Stars much hotter than the Sun, such as Rigel or Deneb, have no convection zone at all, while stars much cooler than the Sun, such as Betelgeuse and Antares, have convective zones that reach almost to the cores of the stars. Because of the Sun's turbulent surface, many complex phenomena can occur on the surface as flows of charged particles cause magnetic fields, and these fields become entangled and amplified.

 

Teachers Section:

How do the different components of the Sun interact as a system?

Students acquire the skills they need to develop an understanding of a system. In the middle years, students identify the parts of systems and how one part connects and affects another. This leads to the analysis of parts, subsystems and interactions.

* (K-2) Most things are made of parts

* (3-5) In something that consists of many parts, the parts usually influence one another.

* (6-8) Thinking about things as systems means looking for how every part relates to others. The output from one part of a system (which include material, energy or information) can become the input to other parts. Such feedback can serve to control what goes on in the system as a whole.

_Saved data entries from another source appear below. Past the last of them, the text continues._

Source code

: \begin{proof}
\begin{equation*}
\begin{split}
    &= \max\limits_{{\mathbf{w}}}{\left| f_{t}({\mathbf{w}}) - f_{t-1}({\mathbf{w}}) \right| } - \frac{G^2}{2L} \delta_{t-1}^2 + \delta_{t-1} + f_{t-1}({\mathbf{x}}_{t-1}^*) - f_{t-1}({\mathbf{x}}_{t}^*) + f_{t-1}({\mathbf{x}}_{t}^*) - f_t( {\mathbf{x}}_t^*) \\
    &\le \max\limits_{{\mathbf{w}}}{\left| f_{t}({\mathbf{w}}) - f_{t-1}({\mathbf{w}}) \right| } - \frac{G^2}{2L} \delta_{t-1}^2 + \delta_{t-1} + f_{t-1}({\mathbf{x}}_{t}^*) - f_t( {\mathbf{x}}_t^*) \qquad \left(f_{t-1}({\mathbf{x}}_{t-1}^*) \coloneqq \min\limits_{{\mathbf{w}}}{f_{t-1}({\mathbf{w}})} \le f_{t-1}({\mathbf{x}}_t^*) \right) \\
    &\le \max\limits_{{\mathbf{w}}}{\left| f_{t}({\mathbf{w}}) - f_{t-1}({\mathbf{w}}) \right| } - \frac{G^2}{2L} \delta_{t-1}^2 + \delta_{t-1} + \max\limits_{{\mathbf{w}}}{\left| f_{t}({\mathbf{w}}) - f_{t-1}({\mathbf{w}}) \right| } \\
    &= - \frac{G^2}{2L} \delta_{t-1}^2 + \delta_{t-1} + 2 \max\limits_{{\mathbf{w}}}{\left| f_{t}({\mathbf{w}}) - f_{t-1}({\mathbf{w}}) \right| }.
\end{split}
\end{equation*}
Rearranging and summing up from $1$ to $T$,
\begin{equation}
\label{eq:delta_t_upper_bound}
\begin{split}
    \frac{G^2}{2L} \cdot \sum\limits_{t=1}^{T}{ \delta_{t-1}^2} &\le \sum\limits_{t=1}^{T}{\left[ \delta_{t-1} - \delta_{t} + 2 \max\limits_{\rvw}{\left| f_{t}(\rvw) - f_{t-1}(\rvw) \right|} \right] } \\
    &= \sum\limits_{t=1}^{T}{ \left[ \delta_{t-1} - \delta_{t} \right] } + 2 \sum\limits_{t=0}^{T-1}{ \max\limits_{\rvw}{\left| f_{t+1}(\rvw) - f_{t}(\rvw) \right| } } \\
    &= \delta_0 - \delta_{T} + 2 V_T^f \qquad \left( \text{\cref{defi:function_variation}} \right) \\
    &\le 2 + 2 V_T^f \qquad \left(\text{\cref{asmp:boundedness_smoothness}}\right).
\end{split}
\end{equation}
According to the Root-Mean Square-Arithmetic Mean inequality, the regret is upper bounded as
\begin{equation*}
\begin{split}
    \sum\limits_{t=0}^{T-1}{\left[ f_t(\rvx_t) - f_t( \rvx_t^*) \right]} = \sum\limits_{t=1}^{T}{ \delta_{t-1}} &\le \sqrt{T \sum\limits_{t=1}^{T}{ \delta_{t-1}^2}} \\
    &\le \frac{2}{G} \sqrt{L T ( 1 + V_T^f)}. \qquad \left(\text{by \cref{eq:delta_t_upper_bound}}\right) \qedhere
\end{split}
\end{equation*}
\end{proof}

* (9-12) Understanding how things work and designing solutions to problems of almost any kind can be facilitated by systems analysis. In defining a system, it is important to specify its boundaries and subsystems, indicate its relation to other systems, and identify what its input and its output are expected to be.

 

 

Science Nuggets:

2000...SOHO discovers a 16 month period in the gas speeds at the base of the convective zone.

1999...SOHO satellite observes explosions on the far side of the Sun by watching how the surface facing us vibrates.

1997...SOHO detects jet streams in the solar surface, and resolves the boundary between the radiative and convective zones using sound wave tomographic imaging.

1997...SOHO confirms that the interior of the Sun rotates with a common period, unlike it's convecting surface layers.

1995...Ulysses detects oscillations from

the Sun's interior in the interplanetary magnetic field.